Material supplied:
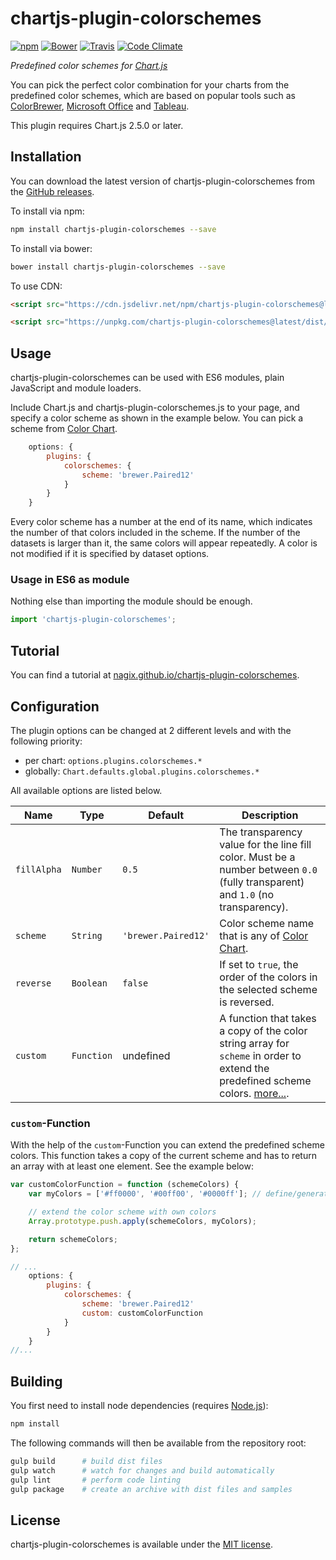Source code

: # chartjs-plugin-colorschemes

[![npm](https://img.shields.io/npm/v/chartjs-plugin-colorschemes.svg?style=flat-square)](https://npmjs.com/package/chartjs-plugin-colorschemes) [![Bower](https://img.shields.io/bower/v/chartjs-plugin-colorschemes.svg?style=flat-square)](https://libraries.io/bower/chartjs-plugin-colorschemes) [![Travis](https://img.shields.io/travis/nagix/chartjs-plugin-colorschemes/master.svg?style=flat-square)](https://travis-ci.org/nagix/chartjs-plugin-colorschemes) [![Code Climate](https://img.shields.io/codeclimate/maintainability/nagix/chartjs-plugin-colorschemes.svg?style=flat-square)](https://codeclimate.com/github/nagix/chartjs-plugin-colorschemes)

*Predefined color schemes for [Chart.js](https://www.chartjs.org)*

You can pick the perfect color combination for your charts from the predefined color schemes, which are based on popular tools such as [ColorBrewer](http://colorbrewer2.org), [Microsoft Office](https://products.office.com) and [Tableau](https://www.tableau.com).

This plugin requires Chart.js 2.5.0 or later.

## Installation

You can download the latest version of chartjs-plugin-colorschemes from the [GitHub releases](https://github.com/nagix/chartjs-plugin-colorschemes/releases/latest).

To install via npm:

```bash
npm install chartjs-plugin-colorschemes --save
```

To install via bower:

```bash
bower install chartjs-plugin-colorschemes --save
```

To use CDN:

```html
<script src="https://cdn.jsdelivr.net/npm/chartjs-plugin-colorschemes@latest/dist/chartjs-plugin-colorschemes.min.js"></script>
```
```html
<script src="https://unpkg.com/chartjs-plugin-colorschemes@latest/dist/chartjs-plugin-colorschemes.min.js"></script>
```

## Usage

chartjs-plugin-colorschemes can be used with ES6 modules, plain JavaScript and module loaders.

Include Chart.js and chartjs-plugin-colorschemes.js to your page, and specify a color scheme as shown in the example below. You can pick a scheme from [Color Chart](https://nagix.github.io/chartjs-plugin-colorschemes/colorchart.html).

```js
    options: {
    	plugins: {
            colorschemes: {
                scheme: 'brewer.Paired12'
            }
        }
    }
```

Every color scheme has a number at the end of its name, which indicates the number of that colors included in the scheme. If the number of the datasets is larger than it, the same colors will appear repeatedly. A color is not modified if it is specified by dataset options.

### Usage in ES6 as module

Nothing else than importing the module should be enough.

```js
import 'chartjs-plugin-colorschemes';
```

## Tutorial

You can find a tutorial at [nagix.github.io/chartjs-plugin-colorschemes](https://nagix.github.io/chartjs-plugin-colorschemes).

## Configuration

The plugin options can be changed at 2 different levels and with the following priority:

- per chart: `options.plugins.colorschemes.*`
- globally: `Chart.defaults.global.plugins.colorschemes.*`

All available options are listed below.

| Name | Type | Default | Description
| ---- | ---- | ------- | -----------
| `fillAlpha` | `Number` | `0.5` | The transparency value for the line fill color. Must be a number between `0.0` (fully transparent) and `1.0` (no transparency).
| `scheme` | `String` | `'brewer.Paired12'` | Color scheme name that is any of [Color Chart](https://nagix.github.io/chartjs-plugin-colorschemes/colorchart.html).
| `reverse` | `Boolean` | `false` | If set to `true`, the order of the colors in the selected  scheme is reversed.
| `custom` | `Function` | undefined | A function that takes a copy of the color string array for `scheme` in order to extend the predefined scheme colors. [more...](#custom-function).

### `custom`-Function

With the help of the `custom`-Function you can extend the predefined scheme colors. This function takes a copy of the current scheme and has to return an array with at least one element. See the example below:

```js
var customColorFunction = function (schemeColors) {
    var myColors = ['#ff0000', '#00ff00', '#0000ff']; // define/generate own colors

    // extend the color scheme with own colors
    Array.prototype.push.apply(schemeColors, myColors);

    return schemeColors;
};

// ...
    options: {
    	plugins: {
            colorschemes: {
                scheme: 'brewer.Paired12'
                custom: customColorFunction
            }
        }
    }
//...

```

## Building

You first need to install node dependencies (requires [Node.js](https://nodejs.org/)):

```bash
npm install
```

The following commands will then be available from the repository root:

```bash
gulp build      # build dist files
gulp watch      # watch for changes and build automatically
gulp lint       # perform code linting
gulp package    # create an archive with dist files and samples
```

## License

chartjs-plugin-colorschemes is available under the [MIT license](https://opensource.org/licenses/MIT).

--

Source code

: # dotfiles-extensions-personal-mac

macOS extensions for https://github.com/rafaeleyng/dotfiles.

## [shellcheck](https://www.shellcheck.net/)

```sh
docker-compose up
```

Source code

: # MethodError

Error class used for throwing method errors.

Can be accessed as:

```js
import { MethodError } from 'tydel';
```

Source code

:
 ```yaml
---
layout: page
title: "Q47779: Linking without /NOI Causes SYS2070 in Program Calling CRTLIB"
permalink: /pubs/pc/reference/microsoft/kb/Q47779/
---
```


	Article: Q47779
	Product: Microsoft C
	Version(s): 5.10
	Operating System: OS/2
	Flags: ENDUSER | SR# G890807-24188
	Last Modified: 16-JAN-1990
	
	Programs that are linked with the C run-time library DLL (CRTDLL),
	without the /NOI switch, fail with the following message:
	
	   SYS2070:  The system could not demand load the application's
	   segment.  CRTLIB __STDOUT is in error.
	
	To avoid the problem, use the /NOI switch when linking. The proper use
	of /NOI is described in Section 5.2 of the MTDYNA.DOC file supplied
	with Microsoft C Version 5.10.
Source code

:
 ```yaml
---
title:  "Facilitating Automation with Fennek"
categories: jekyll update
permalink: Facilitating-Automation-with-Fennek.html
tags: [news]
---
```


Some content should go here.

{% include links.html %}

About this exercise: Find every line in the records that contains the word "schemeColors"; copy those lines.

Result of this exercise:
var customColorFunction = function (schemeColors) {
    Array.prototype.push.apply(schemeColors, myColors);
    return schemeColors;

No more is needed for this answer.